Моя мать была очень образованной женщиной и пользовалась уважением наших родственников, друзей и соседей. Многие приходили к ней советоваться по самым разным вопросам. Я был очень близок с матерью и набрался от нее разнообразных знаний, дополнявших школьное обучение. Благодаря этому я смог, лишившись ее, пройти через все испытания и спастись, руководствуясь ее полезными советами, наставлениями, мудростью.

Еще за год до Катастрофы чувства мои были обострены настолько, что я уже предчувствовал надвигавшееся страшное бедствие и изобретал десятки фантастических способов для защиты от него. От отца я все это скрывал, но часто ночами, когда не мог уснуть, забирался к матери в постель и рассказывал ей о своих переживаниях.

У матери же моей была своя слабость: несмотря на большой запас знаний, она была глубоко верующей и советовала мне во всех бедах полагаться на веру, заставляла меня заучивать наизусть молитвы и отрывки из Евангелия.

В этом вопросе я не следовал наставлениям матери, но, скрывая от нее, придерживался позиции отца, который в церковь ходил только ради приличия и дома часто спорил с матерью, упрекая ее в фанатизме. В их споре я был молчаливым сторонником отца, в свою очередь защищавшего меня, когда я прикидывался по воскресеньям больным, чтобы не идти в церковь, или нарочно терял сшитые матерью рубашки, чтобы не участвовать вместе с другими детьми в церковном пении.

Окончательно разуверился я в Боге в мае 1915 года, когда в одну ночь собрали всех армянских мужчин нашего города старше двенадцати лет. Их заключили в городскую тюрьму и, выводя еженощно группами в ущелье неподалеку от города, к северу, отдавали в руки палачей, которые рубили их топорами. Армянам было запрещено выходить из домов, но одна молодая женщина, новобрачная, потерявшая рассудок после того, как ее мужа забрали, ходила по улицам безбоязненно, шла в ущелье в поисках тела мужа и рассказывала всем об увиденном в подробностях.

Я тогда уединился в маленькой комнате, заперся изнутри и целый день постился, постоянно повторяя сорок куплетов «С верою исповедуюсь»7 в надежде спасти отца. Но через несколько дней мы узнали от умалишенной, что в очередной группе убитых был и мой отец. Я был обманут в своих надеждах и не только потерял веру в Бога, но стал осуждать фанатизм матери.

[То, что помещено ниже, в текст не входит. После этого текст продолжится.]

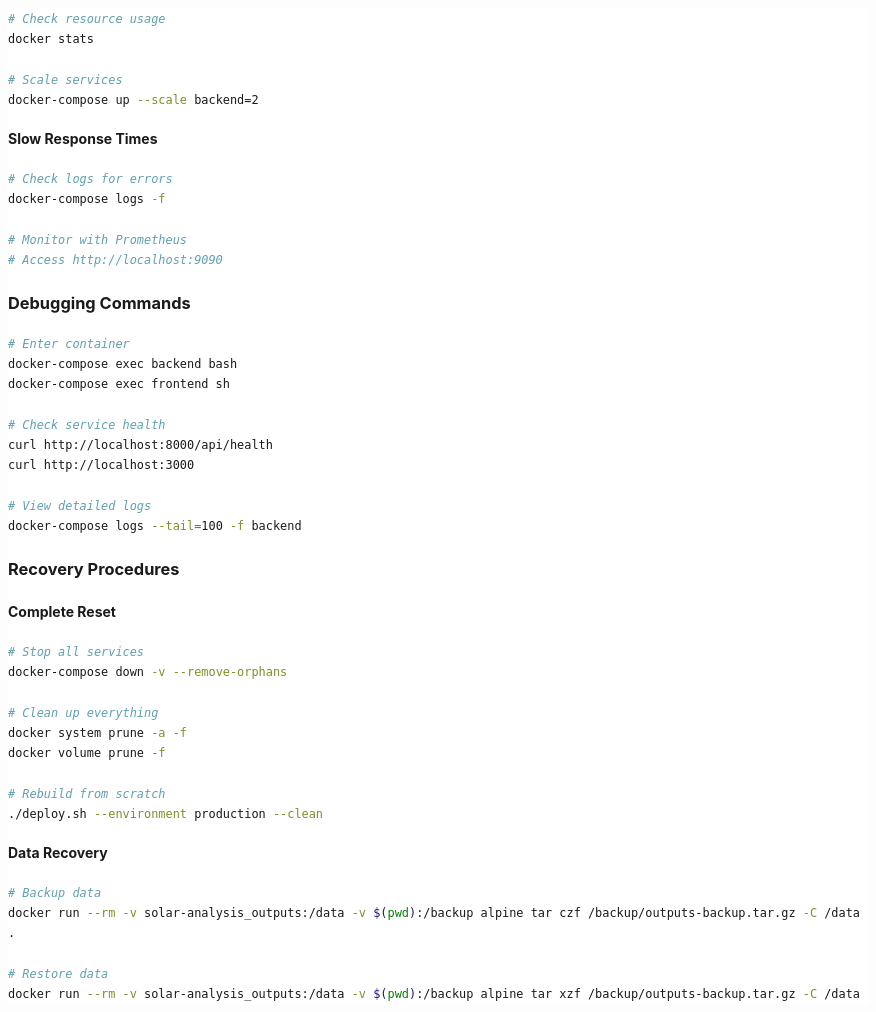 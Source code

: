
 ```bash
# Check resource usage
docker stats

# Scale services
docker-compose up --scale backend=2
```

#### Slow Response Times

```bash
# Check logs for errors
docker-compose logs -f

# Monitor with Prometheus
# Access http://localhost:9090
```

### Debugging Commands

```bash
# Enter container
docker-compose exec backend bash
docker-compose exec frontend sh

# Check service health
curl http://localhost:8000/api/health
curl http://localhost:3000

# View detailed logs
docker-compose logs --tail=100 -f backend
```

### Recovery Procedures

#### Complete Reset

```bash
# Stop all services
docker-compose down -v --remove-orphans

# Clean up everything
docker system prune -a -f
docker volume prune -f

# Rebuild from scratch
./deploy.sh --environment production --clean
```

#### Data Recovery

```bash
# Backup data
docker run --rm -v solar-analysis_outputs:/data -v $(pwd):/backup alpine tar czf /backup/outputs-backup.tar.gz -C /data .

# Restore data
docker run --rm -v solar-analysis_outputs:/data -v $(pwd):/backup alpine tar xzf /backup/outputs-backup.tar.gz -C /data
```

Шел пятый день нашего плавания. Кроме соли, ничего съедобного у нас не было. Сестра смотрела молящими глазами на оставшийся запас хлеба у нашей двоюродной сестры, но та как будто окаменела — не только не замечала нас, но, казалось, забыла о родстве, человечности, отношениях между взрослыми и детьми. Я не винил ее: стоимость одного хлеба в те дни равнялась стоимости двух дней жизни одного человека, и почему-то какой-то неведомой силой инстинкта, даже в таком отчаянном положении, находясь так близко к смерти, каждый все же стремился продлить свою жизнь не только на дни, а и на часы, даже на минуты.

Вечером пятого дня мы остановились на берегу возле поселка Маскана.

Сойдя на берег, многие с разрешения жандармов спешили в город, чтобы приобрести хлеба или какой-либо еды в обмен на свои отрепья. Я был в отчаянии, так как не имел ничего на обмен, и, видя еще с утра страдания сестры, забыв о собственном голоде, сидел как вкопанный на месте в ожидании чуда...

Чудо произошло. После нескольких дней немоты меня подозвала к себе наша двоюродная сестра. Получив от нее два вышитых платка, я направился, взяв сестру за руку, в Маскану, продать или обменять их. Долго бродили мы по полупустым улочкам поселка. Никто не обращал на нас внимания. Говорить по-арабски мы не умели; возможно, люди не понимали, что мы предлагаем свои платки на продажу или на обмен, и молча проходили мимо.

Уже темнело, надежды наши угасли, отчего и ноги ослабели, так что мы не в состоянии были вернуться в лагерь. Держась за руки, в отчаянии проливая последние остатки слез, едва передвигаясь, проходили мы мимо одноэтажного дома, когда услышали голос женщины, подзывавшей нас на турецком языке...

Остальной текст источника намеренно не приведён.